Most of the time, if you’re an adult male you’re not at much risk of being abducted. Arrest is a concern, though. At this point, be wary of what you’re caught with, but we need to discuss the tools above.
Besides being assembled intelligently, if you spend any time crafting your own shims or cuff picks, you’ll quickly realize that the quality of the metals used for those things is dangerously bad. On a few occasions, I’ve broken improvised tools designed to slip cuffs or restraints, so we’ll discuss both approaches.
Training
Certain things we train for every day without knowing it. With soft skills, every conversation, every ‘feeling’ you get off someone’s body language is training. With hard skills, you’ll need to actually sit down and hammer out a method that allows you to solve the problems in the field.
As we go forward, we’re going to assume you’ve read a couple previous articles. At ISG, everything is additive, meaning every new article that pops up builds on those we’ve written in the past. So E&E 101, The Non-Permissive Environment, Urban Survival, and Fact to Action: Abduction Resilience are all ‘required reading’ to get a solid picture of how and why we approach moving through environments in which risk of capture is great.
Our next Article in this series will be all about training for, and using the tools and hard skills to escape captivity.
Final considerations
From experience, being in a position where other human beings want to find and capture you absolutely, positively, one of the most nerve wracking experiences you can have. You can expect to suffer from paranoia so extreme it’ll blot out your sensibilities.
…But then, you’ll get ahold of yourself. So, when that pressure is on, crack fast and get it out of the way. Focus on making tasks for yourself, and hold them loosely while understanding the plan might *have* to change immediately. If it does, you don’t want to be committed to a course of action, or default to what you know. You’ll need to be unpredictable.
The few occasions I’ve had to deal with this – both in training and life – were just a total cortisol dump. Having a way of life that keeps assets in the back of your mind, but off your daily beaten path is wise. While we really don’t want to encourage you to evade legal captivity, if you’re abroad, capture happens. Further, laws change and nations do, too.

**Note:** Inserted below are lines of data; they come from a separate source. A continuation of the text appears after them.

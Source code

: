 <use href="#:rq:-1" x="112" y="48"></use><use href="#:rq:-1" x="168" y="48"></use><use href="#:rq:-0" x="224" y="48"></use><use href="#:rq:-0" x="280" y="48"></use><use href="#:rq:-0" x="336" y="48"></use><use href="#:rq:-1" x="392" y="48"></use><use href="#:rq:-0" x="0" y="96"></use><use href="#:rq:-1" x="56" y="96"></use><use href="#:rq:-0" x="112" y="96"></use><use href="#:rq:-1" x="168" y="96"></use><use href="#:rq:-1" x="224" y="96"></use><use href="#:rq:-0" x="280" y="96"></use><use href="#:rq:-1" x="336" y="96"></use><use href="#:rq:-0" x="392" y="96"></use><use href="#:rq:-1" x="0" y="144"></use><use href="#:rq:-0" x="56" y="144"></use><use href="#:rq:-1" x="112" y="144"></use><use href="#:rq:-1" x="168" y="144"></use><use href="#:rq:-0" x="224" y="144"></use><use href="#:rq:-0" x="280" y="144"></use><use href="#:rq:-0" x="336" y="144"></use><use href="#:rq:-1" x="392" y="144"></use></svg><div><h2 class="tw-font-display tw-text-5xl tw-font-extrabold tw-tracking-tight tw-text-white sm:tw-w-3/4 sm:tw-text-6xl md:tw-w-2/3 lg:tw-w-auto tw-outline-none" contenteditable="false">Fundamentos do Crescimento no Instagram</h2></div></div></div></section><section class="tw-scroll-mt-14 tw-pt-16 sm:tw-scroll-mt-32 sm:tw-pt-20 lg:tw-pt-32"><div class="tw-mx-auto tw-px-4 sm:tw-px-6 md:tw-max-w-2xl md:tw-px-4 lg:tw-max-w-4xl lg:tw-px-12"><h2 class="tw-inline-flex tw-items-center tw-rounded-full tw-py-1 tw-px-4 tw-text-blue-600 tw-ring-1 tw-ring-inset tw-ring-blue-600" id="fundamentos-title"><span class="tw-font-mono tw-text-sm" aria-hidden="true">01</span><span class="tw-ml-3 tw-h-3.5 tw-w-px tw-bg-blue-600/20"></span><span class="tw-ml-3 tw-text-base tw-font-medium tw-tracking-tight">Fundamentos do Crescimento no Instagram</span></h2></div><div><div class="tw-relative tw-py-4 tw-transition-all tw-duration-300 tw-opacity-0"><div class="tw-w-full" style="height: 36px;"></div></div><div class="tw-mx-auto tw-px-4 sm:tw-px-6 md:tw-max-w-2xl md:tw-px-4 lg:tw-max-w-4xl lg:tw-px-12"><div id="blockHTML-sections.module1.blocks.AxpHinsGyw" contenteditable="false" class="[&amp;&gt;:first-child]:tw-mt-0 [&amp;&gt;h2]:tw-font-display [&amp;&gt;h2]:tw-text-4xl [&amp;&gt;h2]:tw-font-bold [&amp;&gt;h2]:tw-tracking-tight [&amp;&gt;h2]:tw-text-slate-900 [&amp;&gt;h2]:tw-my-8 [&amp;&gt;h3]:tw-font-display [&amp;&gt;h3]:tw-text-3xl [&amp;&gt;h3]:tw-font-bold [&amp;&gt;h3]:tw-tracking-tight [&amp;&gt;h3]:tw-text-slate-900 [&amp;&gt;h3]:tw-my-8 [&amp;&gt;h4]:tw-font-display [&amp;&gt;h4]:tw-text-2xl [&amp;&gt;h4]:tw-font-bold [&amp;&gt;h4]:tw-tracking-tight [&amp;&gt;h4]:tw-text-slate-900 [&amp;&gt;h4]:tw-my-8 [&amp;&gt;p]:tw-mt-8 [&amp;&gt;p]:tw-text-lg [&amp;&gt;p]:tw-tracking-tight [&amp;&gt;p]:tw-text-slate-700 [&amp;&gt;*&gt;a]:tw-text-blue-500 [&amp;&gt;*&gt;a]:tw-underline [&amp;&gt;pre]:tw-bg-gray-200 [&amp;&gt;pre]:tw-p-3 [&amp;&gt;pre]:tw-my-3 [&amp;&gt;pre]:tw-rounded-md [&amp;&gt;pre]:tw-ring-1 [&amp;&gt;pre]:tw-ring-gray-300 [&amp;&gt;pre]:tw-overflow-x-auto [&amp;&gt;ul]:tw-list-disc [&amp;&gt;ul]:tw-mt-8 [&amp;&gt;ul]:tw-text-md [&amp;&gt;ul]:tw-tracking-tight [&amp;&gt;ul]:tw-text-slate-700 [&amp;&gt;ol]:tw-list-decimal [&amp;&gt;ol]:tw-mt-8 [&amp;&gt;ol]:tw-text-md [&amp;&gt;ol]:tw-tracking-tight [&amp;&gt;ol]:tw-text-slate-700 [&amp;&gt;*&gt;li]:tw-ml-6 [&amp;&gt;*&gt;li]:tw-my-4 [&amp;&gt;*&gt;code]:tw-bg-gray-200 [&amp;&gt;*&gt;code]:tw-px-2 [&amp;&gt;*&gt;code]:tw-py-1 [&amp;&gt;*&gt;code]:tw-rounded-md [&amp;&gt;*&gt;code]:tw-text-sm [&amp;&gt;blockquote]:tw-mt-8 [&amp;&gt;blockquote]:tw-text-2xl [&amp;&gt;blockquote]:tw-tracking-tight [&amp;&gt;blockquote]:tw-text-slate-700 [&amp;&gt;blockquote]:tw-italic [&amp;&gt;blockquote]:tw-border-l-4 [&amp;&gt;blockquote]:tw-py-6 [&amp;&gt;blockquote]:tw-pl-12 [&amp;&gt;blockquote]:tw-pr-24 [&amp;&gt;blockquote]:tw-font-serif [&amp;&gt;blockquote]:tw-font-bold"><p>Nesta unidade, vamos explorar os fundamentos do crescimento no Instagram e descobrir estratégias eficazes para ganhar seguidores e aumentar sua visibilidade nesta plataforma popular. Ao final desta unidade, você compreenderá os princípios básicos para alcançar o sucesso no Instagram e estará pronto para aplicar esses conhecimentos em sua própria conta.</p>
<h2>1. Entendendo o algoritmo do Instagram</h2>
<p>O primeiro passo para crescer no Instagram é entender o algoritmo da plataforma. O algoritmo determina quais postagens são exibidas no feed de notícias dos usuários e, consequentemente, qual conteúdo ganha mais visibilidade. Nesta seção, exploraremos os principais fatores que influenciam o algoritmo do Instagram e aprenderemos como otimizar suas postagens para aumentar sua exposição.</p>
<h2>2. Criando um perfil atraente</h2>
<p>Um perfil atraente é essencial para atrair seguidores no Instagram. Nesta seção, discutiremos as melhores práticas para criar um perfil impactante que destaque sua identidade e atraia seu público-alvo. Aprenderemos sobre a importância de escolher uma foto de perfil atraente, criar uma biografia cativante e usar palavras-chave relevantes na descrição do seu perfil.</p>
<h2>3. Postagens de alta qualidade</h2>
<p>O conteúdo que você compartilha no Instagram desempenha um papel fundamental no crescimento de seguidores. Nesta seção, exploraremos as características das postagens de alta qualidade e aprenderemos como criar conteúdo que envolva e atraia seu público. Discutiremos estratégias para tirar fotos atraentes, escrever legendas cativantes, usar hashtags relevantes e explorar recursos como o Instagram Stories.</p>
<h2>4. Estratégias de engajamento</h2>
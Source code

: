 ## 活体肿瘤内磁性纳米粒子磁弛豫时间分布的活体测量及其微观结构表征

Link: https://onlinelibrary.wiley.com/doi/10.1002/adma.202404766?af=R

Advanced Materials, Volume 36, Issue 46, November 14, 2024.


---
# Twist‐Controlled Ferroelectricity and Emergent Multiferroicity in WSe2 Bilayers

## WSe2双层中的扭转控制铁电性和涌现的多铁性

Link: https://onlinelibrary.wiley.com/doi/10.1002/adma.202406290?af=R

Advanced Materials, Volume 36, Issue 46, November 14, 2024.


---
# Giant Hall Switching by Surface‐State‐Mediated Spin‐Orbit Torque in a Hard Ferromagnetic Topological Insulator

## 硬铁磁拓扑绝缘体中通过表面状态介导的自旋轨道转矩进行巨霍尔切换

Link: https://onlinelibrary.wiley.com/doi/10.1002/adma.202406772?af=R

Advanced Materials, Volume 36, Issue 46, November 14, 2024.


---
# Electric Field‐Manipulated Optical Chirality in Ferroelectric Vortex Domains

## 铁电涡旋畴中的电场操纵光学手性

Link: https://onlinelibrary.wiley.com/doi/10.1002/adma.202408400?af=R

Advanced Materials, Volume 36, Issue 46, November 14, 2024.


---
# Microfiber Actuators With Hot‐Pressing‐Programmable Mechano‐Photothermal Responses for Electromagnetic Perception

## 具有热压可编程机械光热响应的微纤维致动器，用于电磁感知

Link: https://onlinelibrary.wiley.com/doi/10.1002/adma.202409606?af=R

Escaping Germany in 1938 would have been unthinkable for a Jewish person living in a civilized nation of laws – which Germany was. Suffice to say, you should never trust the benevolence of humans with power.
As a final note, and this is perhaps the most important thing we can say:
You will not be able to Jason Borne your way out if you’ve been targeted for capture. You simply have to have some skills apart from violence.